There are several methods to classify data from a dataset. One notable method is to use decision trees which are recursively generated data structures based on the training data.

For this assignment, the task is to classify whether a given instance of a person's details can be used to deduce if they earn more or less than 50,000 USD per annum.

This project is a modern, C++11 implementation of a Decision Tree. For saving execution time, the rules deduced by the classifiers are stored in the rule_bases directory.

Installation

This project has dependencies on the SQLite3 library and SQLiteCpp for interfacing SQL with C++ code. The project has been built with CMake. The libraries can be downloaded with:

sudo apt install libsqlite3-dev libsqlite3-0
 cmake

The SQLiteCpp must be built from source. Instructions for doing so can be found here: https://github.com/SRombauts/SQLiteCpp/

Once the library has been installed, clone or unzip the files to your favourite folder and run:

mkdir build
cd build
cmake ..
make -j4

Executables can be found in build/. For testing your setup, run ./test_p which will calculate the score of the decision tree computed by a standard ID3 algorithm.

Code Base

The code depends on two main header files:

DataEngine.h

The ID3 algorithm requires several lookups to find data satisfying a certain attribute to classify it accurately. The DataEngine header file encapsulates all of the common lookups required in the ID3 algorithm, such as getting the count of an instance satisfying certain properties and the list of distinct attributes of the dataset among many others.

The DataEngine works by using an instance of an SQLite3 database loaded in RAM. As the given database is only 5MB, this can be done without having to worry about running out of memory.

DecisionTree.h

This header file contains the functions to generate a DecisionTree.

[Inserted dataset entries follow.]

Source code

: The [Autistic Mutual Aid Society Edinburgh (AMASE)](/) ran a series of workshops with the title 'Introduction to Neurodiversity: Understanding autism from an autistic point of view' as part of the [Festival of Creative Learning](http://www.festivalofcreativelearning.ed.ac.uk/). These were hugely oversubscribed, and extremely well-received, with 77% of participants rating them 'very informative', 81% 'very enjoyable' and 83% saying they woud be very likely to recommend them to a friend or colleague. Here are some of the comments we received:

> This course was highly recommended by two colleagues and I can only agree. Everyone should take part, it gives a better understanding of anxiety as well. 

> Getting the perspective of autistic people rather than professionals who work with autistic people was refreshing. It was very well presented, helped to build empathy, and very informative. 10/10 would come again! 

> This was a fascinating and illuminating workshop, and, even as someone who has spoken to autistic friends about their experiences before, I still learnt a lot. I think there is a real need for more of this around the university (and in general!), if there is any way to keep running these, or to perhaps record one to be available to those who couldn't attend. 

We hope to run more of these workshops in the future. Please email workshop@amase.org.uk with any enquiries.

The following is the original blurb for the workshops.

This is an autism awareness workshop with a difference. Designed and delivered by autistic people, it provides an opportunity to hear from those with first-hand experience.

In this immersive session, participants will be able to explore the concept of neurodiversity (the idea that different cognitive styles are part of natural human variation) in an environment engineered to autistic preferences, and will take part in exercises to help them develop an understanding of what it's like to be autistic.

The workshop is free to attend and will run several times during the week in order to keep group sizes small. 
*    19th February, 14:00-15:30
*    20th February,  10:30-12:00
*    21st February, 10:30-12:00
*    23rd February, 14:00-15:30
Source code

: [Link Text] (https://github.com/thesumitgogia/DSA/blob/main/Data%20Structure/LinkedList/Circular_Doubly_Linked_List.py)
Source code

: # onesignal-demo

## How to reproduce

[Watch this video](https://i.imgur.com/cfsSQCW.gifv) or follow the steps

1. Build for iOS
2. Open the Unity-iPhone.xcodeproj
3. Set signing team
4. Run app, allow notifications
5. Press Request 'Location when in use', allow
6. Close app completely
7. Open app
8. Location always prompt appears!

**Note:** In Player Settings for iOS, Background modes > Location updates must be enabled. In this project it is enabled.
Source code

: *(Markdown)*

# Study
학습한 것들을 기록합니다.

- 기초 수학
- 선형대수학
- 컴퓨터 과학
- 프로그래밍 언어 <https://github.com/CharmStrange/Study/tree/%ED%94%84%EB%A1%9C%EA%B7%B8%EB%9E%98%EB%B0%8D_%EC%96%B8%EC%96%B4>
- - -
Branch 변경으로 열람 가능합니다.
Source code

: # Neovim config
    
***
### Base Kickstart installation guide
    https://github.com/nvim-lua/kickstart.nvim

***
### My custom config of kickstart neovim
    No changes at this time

The class encapsulates a structure called DecisionTreeNode which specifies the data contained in each node of the Decision Tree.

The struct definition of DecisionTreeNode is as follows:

enum NodeType {
    TerminalNode,
    AttributeNode,
    RootNode
};

struct DecisionTreeNode {
    std::vector<DecisionTreeNode*> children; // each node of the DecisionTreeNode has a vector of pointers to the next nodes in the tree
    NodeType type; // useful for letting us know whether we are at the "Top" (root) or "Bottom" (terminal) of the tree
    ItemPair attributePair; // attributes and values are stored as pairs, like <"outlook", "'sunny'">
};

Given a dataset, the DecisionTree first stores the data in its member DataEngine object. which in turns initialises the database in RAM. After this, the DecisionTree builds the tree starting from its member root node.

Using traverseTree(..), the list of the deduced rules is linearized and printed to standard output. This can be output redirected to a file.

Reading the deduced rules from a file greatly speeds up testing the DecisionTree as training the DecisionTree can take several hours depending on the computational power of the target computer. However, reading a list of rules from the file and computing the DecisionTree can be done in a matter of seconds on a reasonably fast computer.

The DecisionTree class has been completely created from scratch and can handle any generic dataset with any number of continuous and discrete values.

test.cpp

This file is used for testing the performance of a given DecisionTree based on its Accuracy, Precision, F-Value, and Recall.

This works by taking a rule base, that is the list of deduced rules from a file and building a DecisionTree from the deduced rules. The first argument passed to the program is used as the path to the file containing the list of rules.

If the last argument if the constructor of the DecisionTree is set to false, the tree is built from the rules defined in the rule base. If it is set to true, the tree is built by training it from the training instances. This can be upto 100 times slower than just building the tree from the file.

The properties of the DecisionTree, such as the schema of the SQL database, the list of discrete and continuous attributes, and the path of the training and test data is specified in this file.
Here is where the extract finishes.